■ **Work request**: What lines below hold the string "true"? Copy them all.
• • •
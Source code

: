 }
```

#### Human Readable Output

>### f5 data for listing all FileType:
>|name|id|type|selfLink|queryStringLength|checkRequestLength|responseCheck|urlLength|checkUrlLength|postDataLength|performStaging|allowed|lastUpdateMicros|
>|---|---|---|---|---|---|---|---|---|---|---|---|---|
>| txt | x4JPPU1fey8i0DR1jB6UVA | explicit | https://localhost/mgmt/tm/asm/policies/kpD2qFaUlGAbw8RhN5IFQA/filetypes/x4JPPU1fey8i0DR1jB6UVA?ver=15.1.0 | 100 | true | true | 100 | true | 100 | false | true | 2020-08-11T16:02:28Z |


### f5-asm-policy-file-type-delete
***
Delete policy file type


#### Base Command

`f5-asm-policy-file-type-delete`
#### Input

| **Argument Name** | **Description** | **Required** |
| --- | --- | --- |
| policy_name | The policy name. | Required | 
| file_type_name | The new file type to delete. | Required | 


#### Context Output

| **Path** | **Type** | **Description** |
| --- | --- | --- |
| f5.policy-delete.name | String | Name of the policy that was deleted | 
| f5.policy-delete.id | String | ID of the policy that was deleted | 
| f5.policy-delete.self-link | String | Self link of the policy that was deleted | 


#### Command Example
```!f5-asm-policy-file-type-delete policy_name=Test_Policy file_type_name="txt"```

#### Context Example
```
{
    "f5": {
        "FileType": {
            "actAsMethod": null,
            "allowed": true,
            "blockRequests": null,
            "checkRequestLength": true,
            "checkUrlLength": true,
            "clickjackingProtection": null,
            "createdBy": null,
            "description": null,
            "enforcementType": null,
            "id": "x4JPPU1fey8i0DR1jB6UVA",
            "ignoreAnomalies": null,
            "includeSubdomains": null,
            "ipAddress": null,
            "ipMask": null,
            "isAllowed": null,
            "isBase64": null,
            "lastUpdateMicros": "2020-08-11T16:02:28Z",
• • •
■ **Written solution**:
>| txt | x4JPPU1fey8i0DR1jB6UVA | explicit | https://localhost/mgmt/tm/asm/policies/kpD2qFaUlGAbw8RhN5IFQA/filetypes/x4JPPU1fey8i0DR1jB6UVA?ver=15.1.0 | 100 | true | true | 100 | true | 100 | false | true | 2020-08-11T16:02:28Z |
            "allowed": true,
            "checkRequestLength": true,
            "checkUrlLength": true,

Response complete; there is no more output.